The FOMC hiked rates in December. The ensuing carnage in the markets during the second half of December and January led to a consensus that officials would abandon attempts at further increases. Some even speculated that officials would completely reverse course and may even implement negative rates. At which point the rally began.
Markets are behaving like the stimulus addicts they have become. The Fed is caught in a trap of its own making. Officials may want to raise rates, but recent experience has shown they won't be able to pull that off without immediate and profound consequences.
Cracks Widen in Paper Gold Market
Gold investors witnessed a "first" in the markets last week. Constraints emerged in the previously limitless supply of paper gold. Blackrock announced that it was suspending issuance of new shares in the iShare's Gold Trust (IAU).
The Blackrock press release describes the suspension as temporary. The fund has to make a filing with the SEC before they can resume issuing new shares. Demand for gold since the start of the year apparently caught them flat footed. From the Blackrock press release:
Since the start of 2016, in response to global macroeconomic conditions, demand for gold and for IAU has surged among global investors. IAU has $8 billion in assets under management, and has expanded $1.4 billion year to date. February marked its largest creation activity in the last decade.
The growth in investment demand for gold is extraordinary, but that may not be the only story.
Steve St. Angelo of the SRSrocco Report wonders if Blackrock is telling the whole truth. He asks an important question; why did Blackrock wait until their ability to issue new shares was completely exhausted? If it is just a matter of a routine filing, the halt in sales could have easily been avoided.

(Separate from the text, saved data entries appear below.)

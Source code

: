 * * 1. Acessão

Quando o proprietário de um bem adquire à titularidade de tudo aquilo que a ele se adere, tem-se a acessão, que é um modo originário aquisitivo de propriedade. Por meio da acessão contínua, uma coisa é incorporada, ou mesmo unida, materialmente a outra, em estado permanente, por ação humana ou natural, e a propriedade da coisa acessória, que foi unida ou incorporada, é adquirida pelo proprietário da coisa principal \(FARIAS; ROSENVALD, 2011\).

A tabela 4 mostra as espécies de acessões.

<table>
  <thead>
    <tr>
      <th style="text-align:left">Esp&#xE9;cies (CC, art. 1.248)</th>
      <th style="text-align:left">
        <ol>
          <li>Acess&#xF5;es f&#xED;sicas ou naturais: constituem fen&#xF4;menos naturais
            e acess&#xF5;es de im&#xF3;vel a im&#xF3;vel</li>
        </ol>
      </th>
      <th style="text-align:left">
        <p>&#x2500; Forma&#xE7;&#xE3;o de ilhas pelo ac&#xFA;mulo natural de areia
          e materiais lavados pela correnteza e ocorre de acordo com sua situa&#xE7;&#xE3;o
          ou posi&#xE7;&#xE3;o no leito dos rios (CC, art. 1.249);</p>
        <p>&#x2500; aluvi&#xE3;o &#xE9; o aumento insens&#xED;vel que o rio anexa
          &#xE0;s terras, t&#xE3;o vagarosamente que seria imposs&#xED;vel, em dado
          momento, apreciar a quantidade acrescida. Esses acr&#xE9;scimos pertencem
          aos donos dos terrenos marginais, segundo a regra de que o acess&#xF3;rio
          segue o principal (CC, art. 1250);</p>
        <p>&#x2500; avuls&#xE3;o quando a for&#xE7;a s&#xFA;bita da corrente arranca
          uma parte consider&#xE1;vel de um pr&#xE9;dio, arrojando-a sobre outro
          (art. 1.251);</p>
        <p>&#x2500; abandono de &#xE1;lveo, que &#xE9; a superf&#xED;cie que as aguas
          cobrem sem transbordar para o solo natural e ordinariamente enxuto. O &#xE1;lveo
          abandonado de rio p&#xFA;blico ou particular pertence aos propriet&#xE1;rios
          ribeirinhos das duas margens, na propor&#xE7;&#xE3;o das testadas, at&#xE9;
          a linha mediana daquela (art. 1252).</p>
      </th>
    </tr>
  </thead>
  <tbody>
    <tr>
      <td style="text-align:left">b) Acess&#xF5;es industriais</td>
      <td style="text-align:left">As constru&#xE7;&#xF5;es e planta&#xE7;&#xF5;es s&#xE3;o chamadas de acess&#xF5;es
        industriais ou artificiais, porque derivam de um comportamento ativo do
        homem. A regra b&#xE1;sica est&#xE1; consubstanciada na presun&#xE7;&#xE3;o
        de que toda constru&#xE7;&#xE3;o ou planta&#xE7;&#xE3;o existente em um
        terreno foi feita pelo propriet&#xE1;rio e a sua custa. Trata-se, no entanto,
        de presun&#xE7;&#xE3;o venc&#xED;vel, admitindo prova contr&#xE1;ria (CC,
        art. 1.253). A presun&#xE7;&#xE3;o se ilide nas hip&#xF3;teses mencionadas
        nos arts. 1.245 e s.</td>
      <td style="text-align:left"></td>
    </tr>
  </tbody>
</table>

One possible answer is the halt has more to do with the increasing shortage of gold registered as available for delivery. Blackrock can make the filing easily enough, but perhaps getting the actual gold bars to back new shares is more of a challenge. In other words, the halt may have more to do with this revelation from ZeroHedge.com:
Stocks of "registered" gold bars - those designated as being available for delivery against futures contracts - continue to dwindle.
In the past, inventory of "allocated" gold was reclassified as registered whenever needed, a quick and simple process. But that isn't happening this time around. In fact, we are seeing the opposite. Registered stocks are being converted to the "allocated" category and taken off the market.
The COMEX gold cover ratio recently hit 542 ounces of paper gold for every ounce of physical metal. Such extreme leverage is so far off into uncharted territory that it cannot be dismissed.
While it is true historically that a sharp decline in registered bars has never resulted in actual delivery problems, even those quickest to discount the developing shortage must be wondering why the cover ratio is now more than five times its previous all-time high.
The most recent COMEX report shows a little over 11 metric tonnes of registered gold on hand. Consider that the IAU added roughly 19 tonnes in both January and February. The much larger SPDR Gold Trust (GLD) added more than 75 tonnes per month in the first two months of the year.
Meanwhile, according to TFMetalsReport.com, gold demand from both Russia and China continues at about 20 tonnes per month and India imports up to 100 tonnes/month.
Of course, not all of this gold is coming from exchange stockpiles. Mine production covers the bulk of demand. However, the World Gold Council reports gold demand outstripped gold supply by more than 80 tonnes in the fourth quarter of 2015. Those tonnes were, in large part, sourced from the COMEX and other exchange vaults.
The supply deficit in the first quarter of 2016 promises to be far worse. It is time for investors in paper gold - ETFs and futures contracts - to seriously question from whence all of the gold supposedly backing their paper is coming.